Notifications You must be signed in to change notification settings

d0tsh/blazar

 
 

Repository files navigation

Logo

Blazar: Automatic Cosmos SDK Network Upgrades

Life is too short to wait for the upgrade block height!

Getting Started · CLI · Web UI · Proxy UI · Slack · FAQ

What is Blazar?

Blazar is a standalone application designed to automate network upgrades for Cosmos SDK based blockchain networks.

Web UI

The Need for Blazar

At Chorus One, we manage over 60 blockchain networks, many of which are part of the Cosmos Ecosystem. Each network has its own upgrade schedule, which can vary from monthly to bi-weekly, depending on the urgency of the upgrade and Cosmos SDK releases. Our 24/7 on-call team handles multiple upgrades weekly.

The upgrade process is generally straightforward but can be time-consuming. Here's how it typically works:

  1. An upgrade is announced via a governance proposal or other communication channels (Discord, Telegram, Slack, Email, etc.).
  2. The upgrade details specify the block height and the version network operators should use.
  3. At the specified block height, the node halts, and operators must upgrade the binary and restart the node(s).
  4. While waiting for consensus, operators often engage in progress updates on Discord.
  5. Once the upgrade is successful, operators return to their regular tasks.

Blazar was created to automate this process, allowing our team to use their time more productively.

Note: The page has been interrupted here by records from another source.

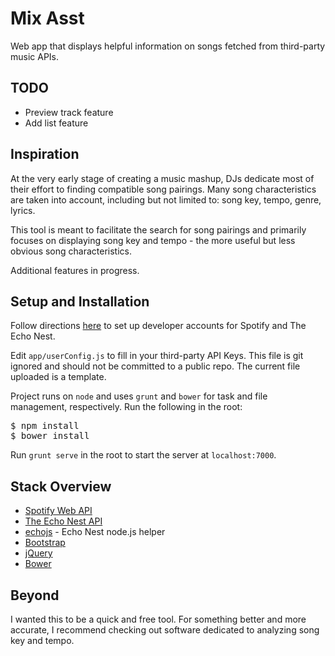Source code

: # Mix Asst
Web app that displays helpful information on songs fetched from third-party music APIs.

## TODO
- Preview track feature
- Add list feature

## Inspiration
At the very early stage of creating a music mashup, DJs dedicate most of their effort to finding compatible song pairings. Many song characteristics are taken into account, including but not limited to: song key, tempo, genre, lyrics.

This tool is meant to facilitate the search for song pairings and primarily focuses on displaying song key and tempo - the more useful but less obvious song characteristics.

Additional features in progress.

## Setup and Installation

Follow directions [here](http://static.echonest.com/enspex/) to set up developer accounts for Spotify and The Echo Nest.

Edit `app/userConfig.js` to fill in your third-party API Keys. This file is git ignored and should not be committed to a public repo. The current file uploaded is a template.

Project runs on `node` and uses `grunt` and `bower` for task and file management, respectively. Run the following in the root:
<pre>
$ npm install
$ bower install
</pre>

Run `grunt serve` in the root to start the server at `localhost:7000`.

## Stack Overview
- [Spotify Web API](https://developer.spotify.com/web-api/)
- [The Echo Nest API](http://developer.echonest.com/)
- [echojs](https://github.com/tcr/echojs) - Echo Nest node.js helper
- [Bootstrap](http://getbootstrap.com/)
- [jQuery](http://jquery.com/)
- [Bower](http://bower.io/)

## Beyond

I wanted this to be a quick and free tool. For something better and more accurate, I recommend checking out software dedicated to analyzing song key and tempo.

It currently handles the majority of network upgrades for Cosmos Networks at Chorus One.

Key Features

  • Upgrade Feeds: Fetch upgrade information from multiple sources like "Governance", "Database", and "Local".
  • Upgrade Strategies: Supports various upgrade scenarios, including height-specific and manually coordinated upgrades.
  • Pre and Post Upgrade Checks: Automate checks like docker image existence, node and consensus status.
  • Stateful Execution: Tracks upgrade stages to ensure consistent execution flow.
  • Cosmos SDK Gov/Upgrade Module Compliance: Understands and respects the Cosmos SDK governance module upgrades.
  • Slack Integration: Optional Slack notifications for every action Blazar performs.
  • Modern Stack: Includes CLI, UI, REST, gRPC, Prometheus metrics, and Protobuf.
  • Built by Ops Team: Developed by individuals with firsthand experience in node operations.

Comparison to Cosmovisor

While many operators use Cosmovisor with systemd services, this setup doesn't meet our specific needs. Instead of relying on GitHub releases, we build our own binaries, ensuring a consistent build environment with Docker. This approach allows us to use exact software versions and generate precise build artifacts (e.g., libwasmvm.so).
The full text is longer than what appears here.